You are asked to design a blob storage system deployed on a lunar base. The interviewer is intentionally making the environment unusual (the Moon) to test your ability to reason from first principles.
Assume the system should:
-
Store large binary objects ("blobs"), such as scientific data files and logs, each from a few KB up to several TB.
-
Support basic operations:
-
PUT
(upload a blob)
-
GET
(download a blob)
-
DELETE
(remove a blob)
-
Provide durability and availability
on the Moon
, even with:
-
Limited hardware (a small cluster of storage nodes).
-
High-latency, intermittent links between Earth and Moon.
-
Handle reads and writes primarily from
clients on the Moon
, with occasional replication to Earth for backup.

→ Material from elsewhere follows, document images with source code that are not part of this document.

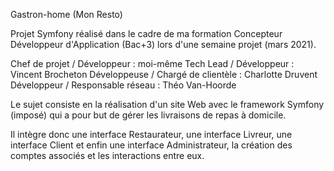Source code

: Gastron-home (Mon Resto)

Projet Symfony réalisé dans le cadre de ma formation Concepteur Développeur d'Application (Bac+3) lors d'une semaine projet (mars 2021).



Chef de projet / Développeur : moi-même
Tech Lead / Développeur : Vincent Brocheton
Développeuse / Chargé de clientèle : Charlotte Druvent
Développeur / Responsable réseau : Théo Van-Hoorde


Le sujet consiste en la réalisation d'un site Web avec le framework Symfony (imposé) qui a pour but de gérer les livraisons de repas à domicile.

Il intègre donc une interface Restaurateur, une interface Livreur, une interface Client et enfin une interface Administrateur, la création des comptes associés et les interactions entre eux.
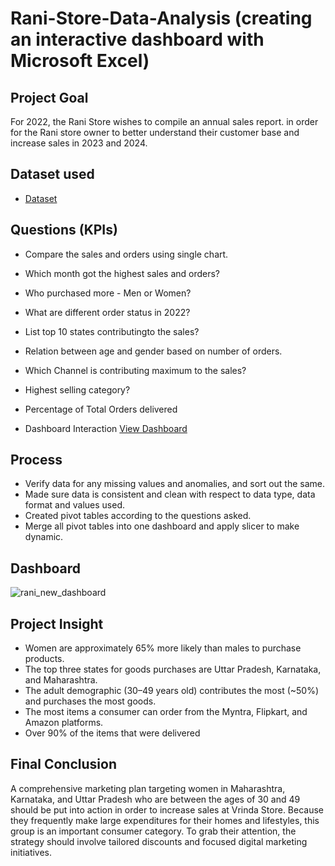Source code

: # Rani-Store-Data-Analysis (creating an interactive dashboard with Microsoft Excel) 
## Project Goal
For 2022, the Rani Store wishes to compile an annual sales report. in order for the Rani store owner to better understand their customer base and increase sales in 2023 and 2024.

## Dataset used
- <a href="https://github.com/kuketha/Data-Analysis-Dashboard/blob/main/Rani_store_rowdata.xlsx">Dataset</a>


## Questions (KPIs)
- Compare the sales and orders using single chart.
- Which month got the highest sales and orders?
- Who purchased more - Men or Women?
- What are different order status in 2022?
- List top 10 states contributingto the sales?
- Relation between age and gender based on number of orders.
- Which Channel is contributing maximum to the sales?
- Highest selling category?
- Percentage of Total Orders delivered

- Dashboard Interaction <a href="https://github.com/kuketha/Data-Analysis-Dashboard/blob/main/rani_new_dashboard.png">View Dashboard</a>

## Process
- Verify data for any missing values and anomalies, and sort out the same.
- Made sure data is consistent and clean with respect to data type, data format and values used.
- Created pivot tables according to the questions asked.
- Merge all pivot tables into one dashboard and apply slicer to make dynamic.


## Dashboard
![rani_new_dashboard](https://github.com/user-attachments/assets/3f1c534e-4bfa-4a6d-8d53-3b1bfc719174)

## Project Insight
- Women are approximately 65% more likely than males to purchase products.
- The top three states for goods purchases are Uttar Pradesh, Karnataka, and Maharashtra.
- The adult demographic (30–49 years old) contributes the most (~50%) and purchases the most goods.
- The most items a consumer can order from the Myntra, Flipkart, and Amazon platforms.
- Over 90% of the items that were delivered

## Final Conclusion
A comprehensive marketing plan targeting women in Maharashtra, Karnataka, and Uttar Pradesh who are between the ages of 30 and 49 should be put into action in order to increase sales at Vrinda Store. Because they frequently make large expenditures for their homes and lifestyles, this group is an important consumer category. To grab their attention, the strategy should involve tailored discounts and focused digital marketing initiatives.




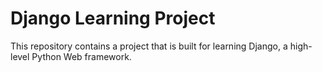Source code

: # Django Learning Project

This repository contains a project that is built for learning Django, a high-level Python Web framework.
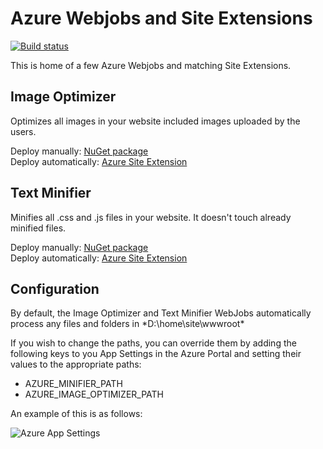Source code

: Azure Webjobs and Site Extensions
=========

[![Build status](https://ci.appveyor.com/api/projects/status/pg4isaw6y9dhih5u)](https://ci.appveyor.com/project/sayedihashimi/azurejobs)

This is home of a few Azure Webjobs and matching Site Extensions.

## Image Optimizer
Optimizes all images in your website included images uploaded by
the users.

Deploy manually: [NuGet package](http://www.nuget.org/packages/AzureImageOptimizer/)  
Deploy automatically: [Azure Site Extension](https://www.siteextensions.net/packages/AzureImageOptimizer/)

## Text Minifier
Minifies all .css and .js files in your website. It doesn't touch 
already minified files.

Deploy manually: [NuGet package](http://www.nuget.org/packages/AzureMinifier/)  
Deploy automatically: [Azure Site Extension](https://www.siteextensions.net/packages/AzureMinifier/)

## Configuration
By default, the Image Optimizer and Text Minifier WebJobs automatically process any files and folders in *D:\home\site\wwwroot\*

If you wish to change the paths, you can override them by adding the following keys to you App Settings in the Azure Portal and setting their values to the appropriate paths:
* AZURE_MINIFIER_PATH
* AZURE_IMAGE_OPTIMIZER_PATH

An example of this is as follows:

![Azure App Settings](https://cloud.githubusercontent.com/assets/6916342/6949110/d19b0698-d8b2-11e4-9657-7ef30561091e.png)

Design the system. In your answer, cover:
-
High-level architecture
-
Components (clients, API gateway, metadata service, storage nodes, background replication, etc.).
-
How clients interact with the system for uploads/downloads.
-
Data model and metadata
-
How blobs are identified (IDs, paths, or both).
-
What metadata is stored (size, checksums, versioning, timestamps, ACLs).
-
How metadata is stored and made highly available on the Moon.
-
Storage layout and durability
-
How blobs are split into chunks or stored as whole objects.
-
How you achieve durability with a small number of nodes (e.g., replication factor, erasure coding).
-
Trade-offs between replication vs. erasure coding in a resource-constrained environment.
-
Consistency and replication model
-
Consistency guarantees for clients on the Moon (e.g., read-after-write for a single blob).
-
How and when data is replicated to Earth, given high latency and intermittent connectivity.
-
What to do if Earth is unreachable for long periods.
-
Fault tolerance and operations
-
Handling node failures on the Moon.
-
Detecting corruption (e.g., via checksums) and repairing data.
-
Backup and disaster recovery strategy, including how Earth copies are used.
-
APIs and security
-
Basic REST-like APIs for blob operations.
-
Authentication and authorization assumptions (e.g., per-project or per-user access control).
Make reasonable assumptions where needed (e.g., expected capacity, QPS, number of nodes) and state them explicitly. Focus on clearly explaining your design choices and trade-offs in the context of a constrained lunar environment with unreliable Earth connectivity.